- **Your assignment**: From the line containing "real obstruction. Positivity" to the line containing "forgiven the shop" in the entries below, reproduce every line exactly, ends included. Nothing else belongs in the copy, and no pictures.

(Document images with source code)

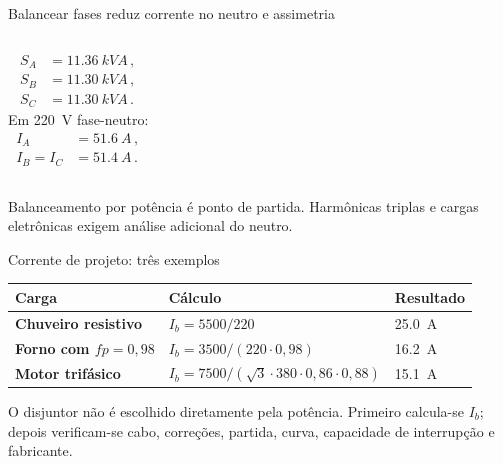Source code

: \begin{frame}{Balancear fases reduz corrente no neutro e assimetria}
\small
\begin{columns}[T,onlytextwidth]
\begin{caixaEx}[title=Distribuição revisada]
\[
\begin{aligned}
S_A&=\SI{11.36}{kVA}\,,\\
S_B&=\SI{11.30}{kVA}\,,\\
S_C&=\SI{11.30}{kVA}\,.
\end{aligned}
\]
Em \SI{220}{V} fase-neutro:
\[
\begin{aligned}
I_A&=\SI{51.6}{A}\,,\\
I_B=I_C&=\SI{51.4}{A}\,.
\end{aligned}
\]
\end{caixaEx}
\end{columns}
\begin{caixaAt}
Balanceamento por potência é ponto de partida. Harmônicas triplas e cargas eletrônicas exigem análise adicional do neutro.
\end{caixaAt}
\end{frame}

\begin{frame}{Corrente de projeto: três exemplos}
\small
\begin{tabularx}{\textwidth}{>{\bfseries}p{2.5cm}X p{3.1cm}}
\toprule
Carga & Cálculo & Resultado \\
\midrule
Chuveiro resistivo & $I_b=5500/220$ & \SI{25.0}{A} \\
Forno com $fp=0{,}98$ & $I_b=3500/(220\cdot0{,}98)$ & \SI{16.2}{A} \\
Motor trifásico & $I_b=7500/(\sqrt3\cdot380\cdot0{,}86\cdot0{,}88)$ & \SI{15.1}{A} \\
\bottomrule
\end{tabularx}
\vspace{3mm}
\begin{caixaObs}
O disjuntor não é escolhido diretamente pela potência. Primeiro calcula-se $I_b$; depois verificam-se cabo, correções, partida, curva, capacidade de interrupção e fabricante.
\end{caixaObs}
\end{frame}

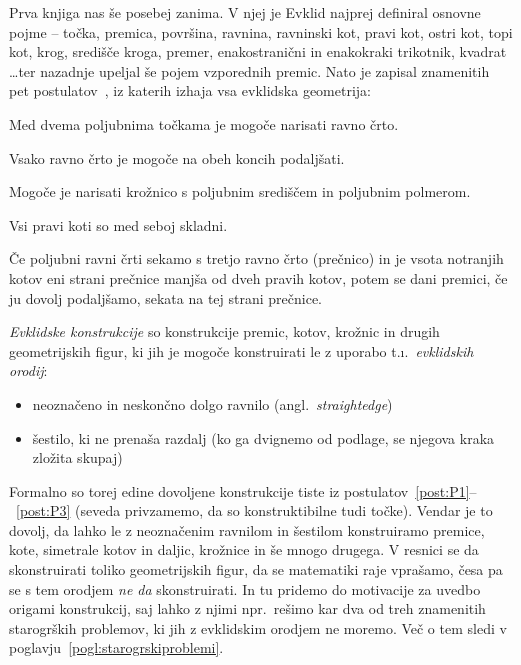 Prva knjiga nas še posebej zanima. V njej je Evklid najprej definiral osnovne pojme -- točka, premica, površina, ravnina, ravninski kot, pravi kot, ostri kot, topi kot, krog, središče kroga, premer, enakostranični in enakokraki trikotnik, kvadrat \ldots ter nazadnje upeljal še pojem vzporednih premic. Nato je zapisal znamenitih pet postulatov~\cite{euclidI}, iz katerih izhaja vsa evklidska geometrija:

\renewcommand{\thepostulat}{P\arabic{postulat}}

\begin{postulat}
    \label{post:P1}
    Med dvema poljubnima točkama je mogoče narisati ravno črto.
\end{postulat}
\begin{postulat}
    \label{post:P2}
    Vsako ravno črto je mogoče na obeh koncih podaljšati.
\end{postulat}
\begin{postulat}
    \label{post:P3}
    Mogoče je narisati krožnico s poljubnim središčem in poljubnim polmerom.
\end{postulat}
\begin{postulat}
    \label{post:P4}
    Vsi pravi koti so med seboj skladni.
\end{postulat}
\begin{postulat}
    \label{post:P5}
    Če poljubni ravni črti sekamo s tretjo ravno črto (prečnico) in je vsota notranjih kotov eni strani prečnice manjša od dveh pravih kotov, potem se dani premici, če ju dovolj podaljšamo, sekata na tej strani prečnice.
\end{postulat}

\emph{Evklidske konstrukcije} so konstrukcije premic, kotov, krožnic in drugih geometrijskih figur, ki jih je mogoče konstruirati le z uporabo t.\i.\ \emph{evklidskih orodij}:

\begin{itemize}
    \item neoznačeno in neskončno dolgo ravnilo (angl.\ \emph{straightedge})
    \item šestilo, ki ne prenaša razdalj (ko ga dvignemo od podlage, se njegova kraka zložita skupaj)
\end{itemize}

Formalno so torej edine dovoljene konstrukcije tiste iz postulatov~\ref{post:P1}--~\ref{post:P3} (seveda privzamemo, da so konstruktibilne tudi točke). Vendar je to dovolj, da lahko le z neoznačenim ravnilom in šestilom konstruiramo premice, kote, simetrale kotov in daljic, krožnice in še mnogo drugega. V resnici se da skonstruirati toliko geometrijskih figur, da se matematiki raje vprašamo, česa pa se s tem orodjem \emph{ne da} skonstruirati. In tu pridemo do motivacije za uvedbo origami konstrukcij, saj lahko z njimi npr.\ rešimo kar dva od treh znamenitih starogrških problemov, ki jih z evklidskim orodjem ne moremo. Več o tem sledi v poglavju~\ref{pogl:starogrskiproblemi}.

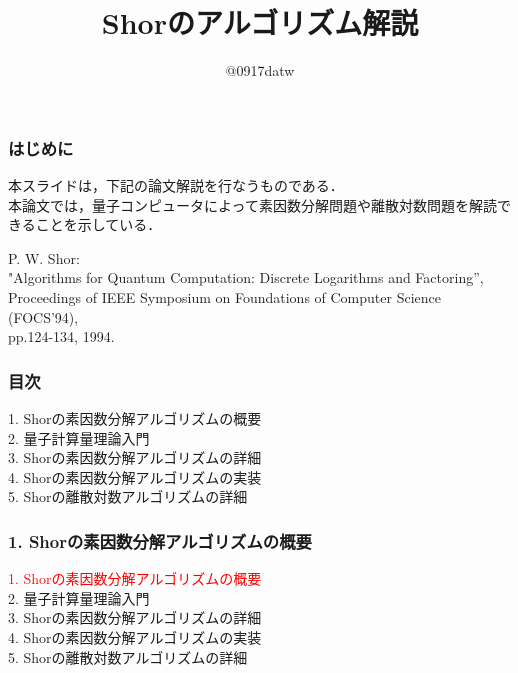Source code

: \documentclass[dvipdfmx,12pt]{beamer}
\title{Shorのアルゴリズム解説}
\author[Laplace0917]{@0917datw}
\date{}
\begin{document}
\maketitle


\begin{frame}

\frametitle{はじめに}

本スライドは，下記の論文解説を行なうものである．\\
本論文では，量子コンピュータによって素因数分解問題や離散対数問題を解読できることを示している．\\
  
\vspace{25pt}

\begin{center}
    P. W. Shor: \\
    "Algorithms for Quantum Computation: Discrete Logarithms and Factoring”, \\
    Proceedings of IEEE Symposium on Foundations of Computer Science (FOCS’94), \\
    pp.124-134, 1994.
\end{center}

\end{frame}


\begin{frame}

\frametitle{目次}

1. Shorの素因数分解アルゴリズムの概要 \\
2. 量子計算量理論入門 \\
3. Shorの素因数分解アルゴリズムの詳細 \\
4. Shorの素因数分解アルゴリズムの実装 \\
5. Shorの離散対数アルゴリズムの詳細
    
\end{frame}


\begin{frame}

\frametitle{1. Shorの素因数分解アルゴリズムの概要}
  
\textcolor{red}{1. Shorの素因数分解アルゴリズムの概要} \\
2. 量子計算量理論入門 \\
3. Shorの素因数分解アルゴリズムの詳細 \\
4. Shorの素因数分解アルゴリズムの実装 \\
5. Shorの離散対数アルゴリズムの詳細
      
\end{frame}
\end{document}
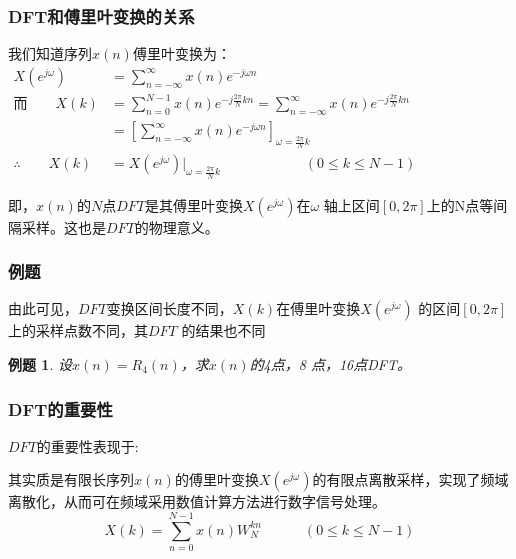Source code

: \documentclass[notheorems,compress,mathserif,table]{beamer}
\newtheorem{example}{例题}
\begin{document}
\begin{frame}[shrink]\frametitle{DFT和傅里叶变换的关系}%
我们知道序列$x(n)$傅里叶变换为：
\begin{equation*}
\begin{split}
 X(e^{j\omega}) &= \sum_{n=-\infty}^{\infty}x(n)e^{-j\omega n}\qquad\qquad\qquad\qquad\qquad\qquad\qquad\qquad\qquad\\
\mbox{而}\qquad    X(k) &= \sum_{n=0}^{N-1}x(n)e^{-j\frac{2\pi}{N}kn}
          = \sum_{n=-\infty}^{\infty}x(n)e^{-j\frac{2\pi}{N}kn}\\
         &= \left[\sum_{n=-\infty}^{\infty}x(n) e^{-j\omega n}\right]_{\omega = \frac{2\pi}{N}k}   \\
\therefore \qquad    X(k) &= X(e^{j\omega})\Big|_{\omega = \frac{2\pi}{N}k} \qquad\qquad\qquad   (0 \leq k \leq N-1)
\end{split}
\end{equation*}

即，$x(n)$的$N$点$DFT$是其傅里叶变换$X(e^{j\omega})$在$\omega$ 轴上区间$[0,2\pi]$上的N点等间隔采样。这也是$DFT$的物理意义。
\end{frame}

\begin{frame}[shrink]\frametitle{例题}%

由此可见，$DFT$变换区间长度不同，$X(k)$在傅里叶变换$X(e^{j\omega})$ 的区间$[0,2\pi]$上的采样点数不同，其$DFT$ 的结果也不同
\begin{example}
设$x(n)=R_4(n)$，求$x(n)$的4点，8 点，16点DFT。
\end{example}
\quad\newline\newline\newline\newline\newline\newline\newline\newline\newline\quad


\end{frame}

\begin{frame}\frametitle{DFT的重要性}%

{\heiti $DFT$的重要性表现于:\par\quad}
\newline
其实质是有限长序列$x(n)$的傅里叶变换$X(e^{j\omega})$的有限点离散采样，实现了频域离散化，从而可在频域采用数值计算方法进行数字信号处理。
$$X(k) = \sum_{n=0}^{N-1}x(n) W_N^{kn} \quad\quad\quad (0 \leq k \leq N-1) $$
\end{frame}
\end{document}
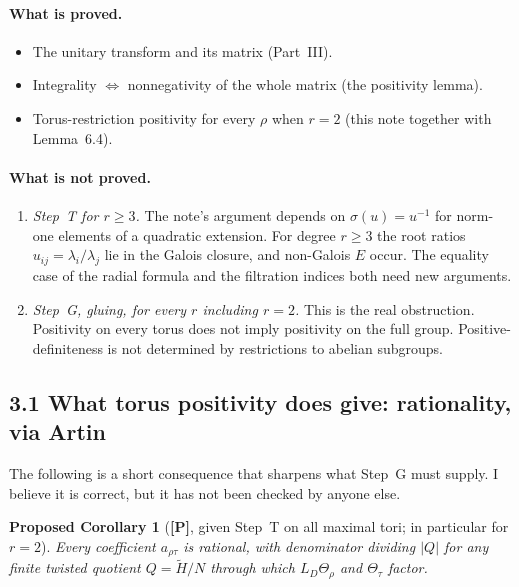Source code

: \documentclass[11pt]{article}
\newcommand{\tH}{\widetilde H}
\theoremstyle{plain}
\newtheorem*{prop*}{Proposed Corollary}
\begin{document}
\paragraph{What is proved.}
\begin{itemize}
\item The unitary transform and its matrix (Part~III).
\item Integrality $\Leftrightarrow$ nonnegativity of the whole matrix
(the positivity lemma).
\item Torus-restriction positivity for every $\rho$ when $r=2$ (this
note together with Lemma~6.4).
\end{itemize}

\paragraph{What is not proved.}
\begin{enumerate}[label=(\alph*)]
\item \emph{Step~T for $r\ge3$.} The note's argument depends on
$\sigma(u)=u^{-1}$ for norm-one elements of a quadratic extension. For
degree $r\ge3$ the root ratios $u_{ij}=\lambda_i/\lambda_j$ lie in the
Galois closure, and non-Galois $E$ occur. The equality case of the
radial formula and the filtration indices both need new arguments.
\item \emph{Step~G, gluing, for every $r$ including $r=2$.} This is the
real obstruction. Positivity on every torus does not imply positivity on
the full group. Positive-definiteness is not determined by restrictions
to abelian subgroups.
\end{enumerate}

\subsection*{3.1 What torus positivity does give: rationality, via Artin}
The following is a short consequence that sharpens what Step~G must
supply. I believe it is correct, but it has not been checked by anyone
else.

\begin{prop*}[\textbf{[P]}, given Step~T on all maximal tori; in
particular for $r=2$]
Every coefficient $a_{\rho\tau}$ is rational, with denominator dividing
$|Q|$ for any finite twisted quotient $Q=\tH/N$ through which
$L_D\Theta_\rho$ and $\Theta_\tau$ factor.
\end{prop*}
\end{document}
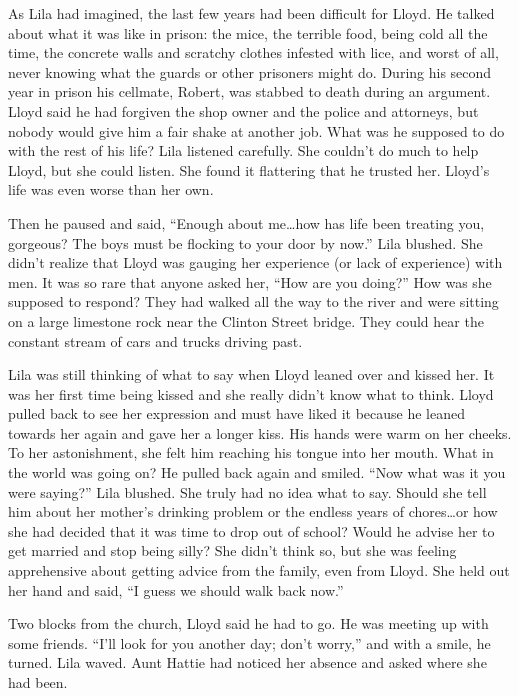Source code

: \documentclass[
  american,
  letterpaper,
]{book}
\begin{document}
As Lila had imagined, the last few years had been difficult for Lloyd.
He talked about what it was like in prison: the mice, the terrible food,
being cold all the time, the concrete walls and scratchy clothes
infested with lice, and worst of all, never knowing what the guards or
other prisoners might do. During his second year in prison his cellmate,
Robert, was stabbed to death during an argument. Lloyd said he had
forgiven the shop owner and the police and attorneys, but nobody would
give him a fair shake at another job. What was he supposed to do with
the rest of his life? Lila listened carefully. She couldn't do much to
help Lloyd, but she could listen. She found it flattering that he
trusted her. Lloyd's life was even worse than her own.

Then he paused and said, ``Enough about me\ldots how has life been
treating you, gorgeous? The boys must be flocking to your door by now.''
Lila blushed. She didn't realize that Lloyd was gauging her experience
(or lack of experience) with men. It was so rare that anyone asked her,
``How are you doing?'' How was she supposed to respond? They had walked
all the way to the river and were sitting on a large limestone rock near
the Clinton Street bridge. They could hear the constant stream of cars
and trucks driving past.

Lila was still thinking of what to say when Lloyd leaned over and kissed
her. It was her first time being kissed and she really didn't know what
to think. Lloyd pulled back to see her expression and must have liked it
because he leaned towards her again and gave her a longer kiss. His
hands were warm on her cheeks. To her astonishment, she felt him
reaching his tongue into her mouth. What in the world was going on? He
pulled back again and smiled. ``Now what was it you were saying?'' Lila
blushed. She truly had no idea what to say. Should she tell him about
her mother's drinking problem or the endless years of chores\ldots or
how she had decided that it was time to drop out of school? Would he
advise her to get married and stop being silly? She didn't think so, but
she was feeling apprehensive about getting advice from the family, even
from Lloyd. She held out her hand and said, ``I guess we should walk
back now.''

Two blocks from the church, Lloyd said he had to go. He was meeting up
with some friends. ``I'll look for you another day; don't worry,'' and
with a smile, he turned. Lila waved. Aunt Hattie had noticed her absence
and asked where she had been.
\end{document}
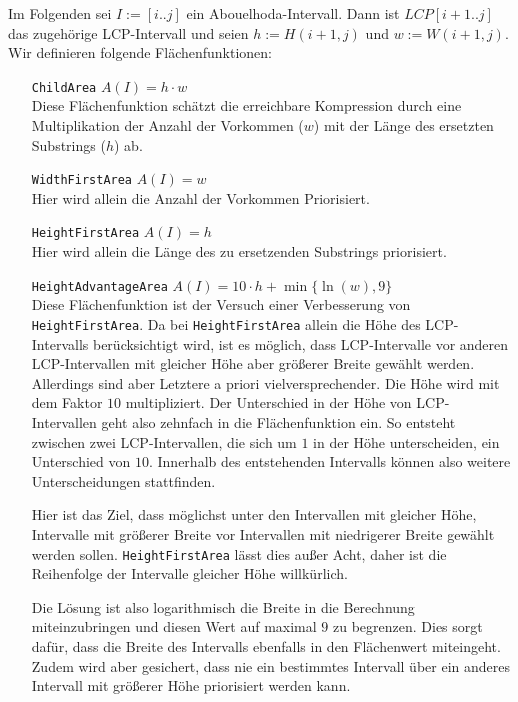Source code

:Im Folgenden sei $I := [i..j]$ ein Abouelhoda-Intervall. Dann ist $LCP[i+1..j]$ das zugehörige LCP-Intervall und seien $h := H(i+1, j)$ und $w := W(i+1, j)$. Wir definieren folgende Flächenfunktionen:

\begin{itemize}[leftmargin=3.6cm]
    \item[\texttt{ChildArea}] $A(I) = h \cdot w$\\
    Diese Flächenfunktion schätzt die erreichbare Kompression durch eine Multiplikation der Anzahl der Vorkommen ($w$) mit der Länge des ersetzten Substrings ($h$) ab.
    \item[\texttt{WidthFirstArea}] $A(I) = w$\\ Hier wird allein die Anzahl der Vorkommen Priorisiert.
    \item[\texttt{HeightFirstArea}] $A(I) = h$\\
    Hier wird allein die Länge des zu ersetzenden Substrings priorisiert.
    \item[\texttt{HeightAdvantageArea}] $A(I) = 10 \cdot h + \min\{\ln(w), 9\}$\\ 
    Diese Flächenfunktion ist der Versuch einer Verbesserung von \\
    \texttt{HeightFirstArea}. Da bei \texttt{HeightFirstArea} allein die Höhe des LCP-Intervalls berücksichtigt wird, ist es möglich, dass LCP-Intervalle vor anderen LCP-Intervallen mit gleicher Höhe aber größerer Breite gewählt werden. Allerdings sind aber Letztere a priori vielversprechender. Die Höhe wird mit dem Faktor $10$ multipliziert. Der Unterschied in der Höhe von LCP-Intervallen geht also zehnfach in die Flächenfunktion ein. So entsteht zwischen zwei LCP-Intervallen, die sich um $1$ in der Höhe unterscheiden, ein Unterschied von $10$. Innerhalb des entstehenden Intervalls können also weitere Unterscheidungen stattfinden. 

    Hier ist das Ziel, dass möglichst unter den Intervallen mit gleicher Höhe, Intervalle mit größerer Breite vor Intervallen mit niedrigerer Breite gewählt werden sollen. \texttt{HeightFirstArea} lässt dies außer Acht, daher ist die Reihenfolge der Intervalle gleicher Höhe willkürlich.

    Die Lösung ist also  logarithmisch die Breite in die Berechnung miteinzubringen und diesen Wert auf maximal $9$ zu begrenzen. Dies sorgt dafür, dass die Breite des Intervalls ebenfalls in den Flächenwert miteingeht. Zudem wird aber gesichert, dass nie ein bestimmtes Intervall über ein anderes Intervall mit größerer Höhe priorisiert werden kann. 
    

\end{itemize}
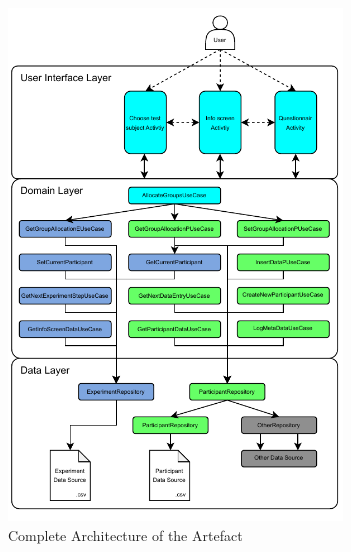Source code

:\begin{figure}[htbp]
    \centering
    \includegraphics[width=0.79\textwidth, keepaspectratio]{content/05_design_and_dev_artefacts/Complete Architecture.drawio.pdf}
    \caption{Complete Architecture of the Artefact}    
    \label{fig:completeArchitecture}
\end{figure}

- **Response to this task**:
real obstruction. Positivity on every torus does not imply positivity on
the full group. Positive-definiteness is not determined by restrictions
to abelian subgroups.
\end{enumerate}

\subsection*{3.1 What torus positivity does give: rationality, via Artin}
The following is a short consequence that sharpens what Step~G must
supply. I believe it is correct, but it has not been checked by anyone
else.

\begin{prop*}[\textbf{[P]}, given Step~T on all maximal tori; in
particular for $r=2$]
Every coefficient $a_{\rho\tau}$ is rational, with denominator dividing
$|Q|$ for any finite twisted quotient $Q=\tH/N$ through which
$L_D\Theta_\rho$ and $\Theta_\tau$ factor.
\end{prop*}
\end{document}
Source code

: \documentclass[
  american,
  letterpaper,
]{book}
\begin{document}
As Lila had imagined, the last few years had been difficult for Lloyd.
He talked about what it was like in prison: the mice, the terrible food,
being cold all the time, the concrete walls and scratchy clothes
infested with lice, and worst of all, never knowing what the guards or
other prisoners might do. During his second year in prison his cellmate,
Robert, was stabbed to death during an argument. Lloyd said he had
forgiven the shop owner and the police and attorneys, but nobody would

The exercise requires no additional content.